The entities identified below provide reports on nonoperating cash transactions to Fiscal Service for central accounting and reporting purposes.

5025.10—The Mint, Treasury

The Mint maintains the gold and silver custodial reserves of the United States. It has facilities in the following locations:

  • Denver, CO;
  • Philadelphia, PA;
  • San Francisco, CA;
  • West Point, NY;
  • Fort Knox, KY—U.S. Bullion Depositary; and
  • Washington, DC—Mint Headquarters.

The Mint Headquarters provides an accountability report detailing monetary assets on hand through a monthly FS 5693: Statement of Assets and Liabilities (A&L).

5025.20—Office of Currency Standards, BEP, Treasury

The Bureau of Engraving and Printing (BEP) prints paper currency and replenishes currency taken out of circulation. BEP receives mutilated paper currency from private citizens, businesses, and FRBs and reports to Fiscal Service on the receipt, destruction, and replenishment of that currency. When BEP approves replacement of unfit currency submitted by members of the public, it issues a restitution check to the remitter. Replacement for unfit currency forwarded to BEP by FRBs is accounted for by Fiscal Service through an accounting entry to the TGA.

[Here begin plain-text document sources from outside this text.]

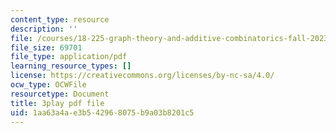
 ```yaml
---
content_type: resource
description: ''
file: /courses/18-225-graph-theory-and-additive-combinatorics-fall-2023/P3tGiT72APw_transcript.pdf
file_size: 69701
file_type: application/pdf
learning_resource_types: []
license: https://creativecommons.org/licenses/by-nc-sa/4.0/
ocw_type: OCWFile
resourcetype: Document
title: 3play pdf file
uid: 1aa63a4a-e3b5-4296-8075-b9a03b8201c5
---
```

BEP also maintains an accountability for uncirculated U.S. notes (paper currency) as mandated by law. BEP restores the balance in this account monthly, based on estimates of the amount of U.S. notes destroyed.

5025.30—Bureau of the Fiscal Service (Fiscal Service), Treasury

Selected currencies were deemed public debt issues at the time that certain mediums of exchange were initiated. Treasury securities include silver certificates, National Bank notes, gold certificates, fractional currency, and FRB notes. Therefore, when these currencies are destroyed, they effect a decrease in the amount of public debt principal outstanding.

When BEP or the FRBs destroy Treasury securities, Fiscal Service will charge the Public Debt Principal Outstanding account, 20X0500.

5025.40—Credit Accounting Branch (CAB), Financial Accounting and Services Division, Fiscal Service, Treasury

When the balance of custodial reserves gold changes, the Federal Reserve Board issues or redeems a corresponding amount of gold certificates. CAB immediately provides a letter to FRB NY to identify these certificate changes. CAB also provides the Federal Reserve Board of Governors with a copy of the “Monthly Statement of Gold and Gold Certificate Fund, Board of Governors of the Federal Reserve System,” which summarizes the monthly certificate activity.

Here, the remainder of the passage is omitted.